▶ _TO DO_
Give back all of the data exactly as written.
--- LISTED ENTRIES Enclosed Below ---
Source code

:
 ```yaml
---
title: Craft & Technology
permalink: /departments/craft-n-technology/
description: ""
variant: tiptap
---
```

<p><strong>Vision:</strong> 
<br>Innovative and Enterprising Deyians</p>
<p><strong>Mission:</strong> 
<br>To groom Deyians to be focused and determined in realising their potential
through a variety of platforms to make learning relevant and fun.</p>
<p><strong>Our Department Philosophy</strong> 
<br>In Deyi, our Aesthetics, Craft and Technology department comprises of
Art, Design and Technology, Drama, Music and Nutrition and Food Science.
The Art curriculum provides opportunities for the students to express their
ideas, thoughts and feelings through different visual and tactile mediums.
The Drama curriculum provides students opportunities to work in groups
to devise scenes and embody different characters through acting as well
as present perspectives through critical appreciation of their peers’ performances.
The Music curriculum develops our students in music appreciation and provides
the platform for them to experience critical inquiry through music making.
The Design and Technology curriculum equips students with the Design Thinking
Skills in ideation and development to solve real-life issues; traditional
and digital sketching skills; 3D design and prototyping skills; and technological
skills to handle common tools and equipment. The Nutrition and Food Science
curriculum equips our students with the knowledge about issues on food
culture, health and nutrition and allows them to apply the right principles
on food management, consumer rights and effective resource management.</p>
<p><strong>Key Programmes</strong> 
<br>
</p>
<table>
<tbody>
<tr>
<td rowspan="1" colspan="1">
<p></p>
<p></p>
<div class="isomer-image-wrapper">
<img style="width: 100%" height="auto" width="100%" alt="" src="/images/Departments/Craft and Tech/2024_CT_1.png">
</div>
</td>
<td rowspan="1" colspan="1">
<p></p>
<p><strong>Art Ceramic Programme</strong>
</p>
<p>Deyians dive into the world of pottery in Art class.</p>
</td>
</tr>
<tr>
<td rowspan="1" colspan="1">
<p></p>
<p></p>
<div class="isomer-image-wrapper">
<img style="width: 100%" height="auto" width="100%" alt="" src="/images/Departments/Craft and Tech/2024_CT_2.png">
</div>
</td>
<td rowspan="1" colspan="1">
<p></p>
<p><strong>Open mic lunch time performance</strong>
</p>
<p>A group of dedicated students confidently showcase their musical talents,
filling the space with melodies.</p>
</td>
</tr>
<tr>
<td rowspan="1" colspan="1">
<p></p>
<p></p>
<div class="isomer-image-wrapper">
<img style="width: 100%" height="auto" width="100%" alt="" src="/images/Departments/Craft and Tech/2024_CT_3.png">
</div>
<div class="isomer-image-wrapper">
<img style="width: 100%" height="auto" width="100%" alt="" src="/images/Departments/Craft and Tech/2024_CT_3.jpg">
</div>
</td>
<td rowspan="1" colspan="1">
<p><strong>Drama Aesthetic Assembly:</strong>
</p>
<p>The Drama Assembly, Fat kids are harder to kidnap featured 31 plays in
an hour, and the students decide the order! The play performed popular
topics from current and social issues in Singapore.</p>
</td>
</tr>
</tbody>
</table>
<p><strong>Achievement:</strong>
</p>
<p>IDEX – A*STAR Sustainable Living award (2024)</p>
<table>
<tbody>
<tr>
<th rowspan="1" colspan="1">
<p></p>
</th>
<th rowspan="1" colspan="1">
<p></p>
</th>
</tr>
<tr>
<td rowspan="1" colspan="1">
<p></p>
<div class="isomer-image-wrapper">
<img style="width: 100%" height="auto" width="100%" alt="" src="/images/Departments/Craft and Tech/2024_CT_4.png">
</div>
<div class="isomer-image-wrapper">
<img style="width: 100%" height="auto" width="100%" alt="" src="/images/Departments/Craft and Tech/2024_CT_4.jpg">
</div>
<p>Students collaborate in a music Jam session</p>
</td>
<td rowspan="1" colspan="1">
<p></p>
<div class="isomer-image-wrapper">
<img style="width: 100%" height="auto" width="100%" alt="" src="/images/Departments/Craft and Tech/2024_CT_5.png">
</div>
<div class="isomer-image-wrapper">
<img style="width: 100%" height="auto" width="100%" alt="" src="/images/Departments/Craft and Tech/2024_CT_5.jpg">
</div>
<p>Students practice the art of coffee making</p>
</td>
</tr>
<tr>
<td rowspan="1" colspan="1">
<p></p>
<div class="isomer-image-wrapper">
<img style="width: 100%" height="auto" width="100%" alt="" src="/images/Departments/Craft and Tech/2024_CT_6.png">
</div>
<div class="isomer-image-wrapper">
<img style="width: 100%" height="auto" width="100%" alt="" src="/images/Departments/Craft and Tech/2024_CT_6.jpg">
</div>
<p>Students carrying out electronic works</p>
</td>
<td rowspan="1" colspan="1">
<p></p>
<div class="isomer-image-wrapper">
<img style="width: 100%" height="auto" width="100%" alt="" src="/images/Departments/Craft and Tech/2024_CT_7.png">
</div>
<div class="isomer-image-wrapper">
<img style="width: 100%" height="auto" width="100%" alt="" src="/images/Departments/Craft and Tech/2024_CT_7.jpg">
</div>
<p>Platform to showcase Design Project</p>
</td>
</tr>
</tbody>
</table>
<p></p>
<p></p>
--- End of Enclosed LISTED ENTRIES ---
▶ _ANSWER TO THE PROBLEM_
Source code

:
 ```yaml
---
title: Craft & Technology
permalink: /departments/craft-n-technology/
description: ""
variant: tiptap
---
```

<p><strong>Vision:</strong> 
<br>Innovative and Enterprising Deyians</p>
<p><strong>Mission:</strong> 
<br>To groom Deyians to be focused and determined in realising their potential
through a variety of platforms to make learning relevant and fun.</p>
<p><strong>Our Department Philosophy</strong> 
<br>In Deyi, our Aesthetics, Craft and Technology department comprises of
Art, Design and Technology, Drama, Music and Nutrition and Food Science.
The Art curriculum provides opportunities for the students to express their
ideas, thoughts and feelings through different visual and tactile mediums.
The Drama curriculum provides students opportunities to work in groups
to devise scenes and embody different characters through acting as well
as present perspectives through critical appreciation of their peers’ performances.
The Music curriculum develops our students in music appreciation and provides
the platform for them to experience critical inquiry through music making.
The Design and Technology curriculum equips students with the Design Thinking
Skills in ideation and development to solve real-life issues; traditional
and digital sketching skills; 3D design and prototyping skills; and technological
skills to handle common tools and equipment. The Nutrition and Food Science
curriculum equips our students with the knowledge about issues on food
culture, health and nutrition and allows them to apply the right principles
on food management, consumer rights and effective resource management.</p>
<p><strong>Key Programmes</strong> 
<br>
</p>
<table>
<tbody>
<tr>
<td rowspan="1" colspan="1">
<p></p>
<p></p>
<div class="isomer-image-wrapper">
<img style="width: 100%" height="auto" width="100%" alt="" src="/images/Departments/Craft and Tech/2024_CT_1.png">
</div>
</td>
<td rowspan="1" colspan="1">
<p></p>
<p><strong>Art Ceramic Programme</strong>
</p>
<p>Deyians dive into the world of pottery in Art class.</p>
</td>
</tr>
<tr>
<td rowspan="1" colspan="1">
<p></p>
<p></p>
<div class="isomer-image-wrapper">
<img style="width: 100%" height="auto" width="100%" alt="" src="/images/Departments/Craft and Tech/2024_CT_2.png">
</div>
</td>
<td rowspan="1" colspan="1">
<p></p>
<p><strong>Open mic lunch time performance</strong>
</p>
<p>A group of dedicated students confidently showcase their musical talents,
filling the space with melodies.</p>
</td>
</tr>
<tr>
<td rowspan="1" colspan="1">
<p></p>
<p></p>
<div class="isomer-image-wrapper">
<img style="width: 100%" height="auto" width="100%" alt="" src="/images/Departments/Craft and Tech/2024_CT_3.png">
</div>
<div class="isomer-image-wrapper">
<img style="width: 100%" height="auto" width="100%" alt="" src="/images/Departments/Craft and Tech/2024_CT_3.jpg">
</div>
</td>
<td rowspan="1" colspan="1">
<p><strong>Drama Aesthetic Assembly:</strong>
</p>
<p>The Drama Assembly, Fat kids are harder to kidnap featured 31 plays in
an hour, and the students decide the order! The play performed popular
topics from current and social issues in Singapore.</p>
</td>
</tr>
</tbody>
</table>
<p><strong>Achievement:</strong>
</p>
<p>IDEX – A*STAR Sustainable Living award (2024)</p>
<table>
<tbody>
<tr>
<th rowspan="1" colspan="1">
<p></p>
</th>
<th rowspan="1" colspan="1">
<p></p>
</th>
</tr>
<tr>
<td rowspan="1" colspan="1">
<p></p>
<div class="isomer-image-wrapper">
<img style="width: 100%" height="auto" width="100%" alt="" src="/images/Departments/Craft and Tech/2024_CT_4.png">
</div>
<div class="isomer-image-wrapper">
<img style="width: 100%" height="auto" width="100%" alt="" src="/images/Departments/Craft and Tech/2024_CT_4.jpg">
</div>
<p>Students collaborate in a music Jam session</p>
</td>
<td rowspan="1" colspan="1">
<p></p>
<div class="isomer-image-wrapper">
<img style="width: 100%" height="auto" width="100%" alt="" src="/images/Departments/Craft and Tech/2024_CT_5.png">
</div>
<div class="isomer-image-wrapper">
<img style="width: 100%" height="auto" width="100%" alt="" src="/images/Departments/Craft and Tech/2024_CT_5.jpg">
</div>
<p>Students practice the art of coffee making</p>
</td>
</tr>
<tr>
<td rowspan="1" colspan="1">
<p></p>
<div class="isomer-image-wrapper">
<img style="width: 100%" height="auto" width="100%" alt="" src="/images/Departments/Craft and Tech/2024_CT_6.png">
</div>
<div class="isomer-image-wrapper">
<img style="width: 100%" height="auto" width="100%" alt="" src="/images/Departments/Craft and Tech/2024_CT_6.jpg">
</div>
<p>Students carrying out electronic works</p>
</td>
<td rowspan="1" colspan="1">
<p></p>
<div class="isomer-image-wrapper">
<img style="width: 100%" height="auto" width="100%" alt="" src="/images/Departments/Craft and Tech/2024_CT_7.png">
</div>
<div class="isomer-image-wrapper">
<img style="width: 100%" height="auto" width="100%" alt="" src="/images/Departments/Craft and Tech/2024_CT_7.jpg">
</div>
<p>Platform to showcase Design Project</p>
</td>
</tr>
</tbody>
</table>
<p></p>
<p></p>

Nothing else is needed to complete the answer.